▶ **Source records**:
● ● ●
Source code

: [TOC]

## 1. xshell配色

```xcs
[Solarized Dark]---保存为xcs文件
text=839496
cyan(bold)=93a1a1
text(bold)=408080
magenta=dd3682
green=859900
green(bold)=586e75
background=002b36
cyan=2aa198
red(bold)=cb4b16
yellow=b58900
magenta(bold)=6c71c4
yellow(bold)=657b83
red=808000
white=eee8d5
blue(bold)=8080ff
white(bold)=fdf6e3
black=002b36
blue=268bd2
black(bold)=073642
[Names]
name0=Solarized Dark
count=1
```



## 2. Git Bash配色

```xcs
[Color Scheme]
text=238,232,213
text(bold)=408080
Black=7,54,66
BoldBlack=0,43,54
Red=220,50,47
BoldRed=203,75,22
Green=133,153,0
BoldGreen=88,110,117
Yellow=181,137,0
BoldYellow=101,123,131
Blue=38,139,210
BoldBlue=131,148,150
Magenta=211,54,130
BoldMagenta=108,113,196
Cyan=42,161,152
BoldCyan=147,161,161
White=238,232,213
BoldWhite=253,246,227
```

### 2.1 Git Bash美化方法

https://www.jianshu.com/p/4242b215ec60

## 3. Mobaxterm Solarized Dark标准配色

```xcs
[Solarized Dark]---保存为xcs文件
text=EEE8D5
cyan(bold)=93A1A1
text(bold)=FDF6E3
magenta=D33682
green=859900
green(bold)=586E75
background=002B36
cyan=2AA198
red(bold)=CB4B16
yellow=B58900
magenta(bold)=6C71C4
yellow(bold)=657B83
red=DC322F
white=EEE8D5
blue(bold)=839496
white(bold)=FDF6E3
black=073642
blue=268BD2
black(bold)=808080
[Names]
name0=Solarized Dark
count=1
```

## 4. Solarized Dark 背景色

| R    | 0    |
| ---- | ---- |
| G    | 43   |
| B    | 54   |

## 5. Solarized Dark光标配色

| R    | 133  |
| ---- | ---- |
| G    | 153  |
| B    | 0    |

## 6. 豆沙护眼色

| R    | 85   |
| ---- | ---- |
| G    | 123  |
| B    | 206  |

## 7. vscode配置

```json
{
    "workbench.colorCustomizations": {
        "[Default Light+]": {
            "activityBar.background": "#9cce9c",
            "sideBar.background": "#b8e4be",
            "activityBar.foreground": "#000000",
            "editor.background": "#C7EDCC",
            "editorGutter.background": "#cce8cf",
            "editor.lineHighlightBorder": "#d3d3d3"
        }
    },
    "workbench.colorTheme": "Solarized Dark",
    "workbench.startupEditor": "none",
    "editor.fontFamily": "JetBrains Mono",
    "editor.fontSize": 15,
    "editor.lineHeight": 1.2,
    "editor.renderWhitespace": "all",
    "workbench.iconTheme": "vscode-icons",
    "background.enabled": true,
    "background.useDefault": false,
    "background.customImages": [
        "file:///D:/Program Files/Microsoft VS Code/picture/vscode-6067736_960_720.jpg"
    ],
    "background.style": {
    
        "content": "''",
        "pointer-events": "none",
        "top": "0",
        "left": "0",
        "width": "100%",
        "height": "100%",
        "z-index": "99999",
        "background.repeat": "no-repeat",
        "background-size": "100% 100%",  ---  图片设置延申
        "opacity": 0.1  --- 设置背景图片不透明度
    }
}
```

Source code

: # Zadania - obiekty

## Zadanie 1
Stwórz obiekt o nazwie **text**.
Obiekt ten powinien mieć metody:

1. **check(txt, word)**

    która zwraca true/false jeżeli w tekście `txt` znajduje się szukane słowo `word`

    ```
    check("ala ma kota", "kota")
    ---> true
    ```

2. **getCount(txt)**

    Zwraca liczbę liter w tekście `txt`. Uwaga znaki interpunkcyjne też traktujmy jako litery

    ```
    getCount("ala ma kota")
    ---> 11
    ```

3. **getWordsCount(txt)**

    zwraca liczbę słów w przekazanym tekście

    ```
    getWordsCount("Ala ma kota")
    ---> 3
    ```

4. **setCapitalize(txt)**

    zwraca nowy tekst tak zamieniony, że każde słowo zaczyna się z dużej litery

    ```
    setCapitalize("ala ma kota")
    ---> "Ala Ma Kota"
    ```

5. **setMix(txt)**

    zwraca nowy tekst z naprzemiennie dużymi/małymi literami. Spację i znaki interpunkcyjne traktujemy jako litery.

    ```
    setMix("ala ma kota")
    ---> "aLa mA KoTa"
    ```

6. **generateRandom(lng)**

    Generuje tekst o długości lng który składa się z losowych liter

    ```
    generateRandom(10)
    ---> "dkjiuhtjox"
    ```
● ● ●
▶ **Task**: Your answer should be each line from the entries that includes the string "tekst".

▶ **Result**:
    zwraca nowy tekst tak zamieniony, że każde słowo zaczyna się z dużej litery
    zwraca nowy tekst z naprzemiennie dużymi/małymi literami. Spację i znaki interpunkcyjne traktujemy jako litery.
    Generuje tekst o długości lng który składa się z losowych liter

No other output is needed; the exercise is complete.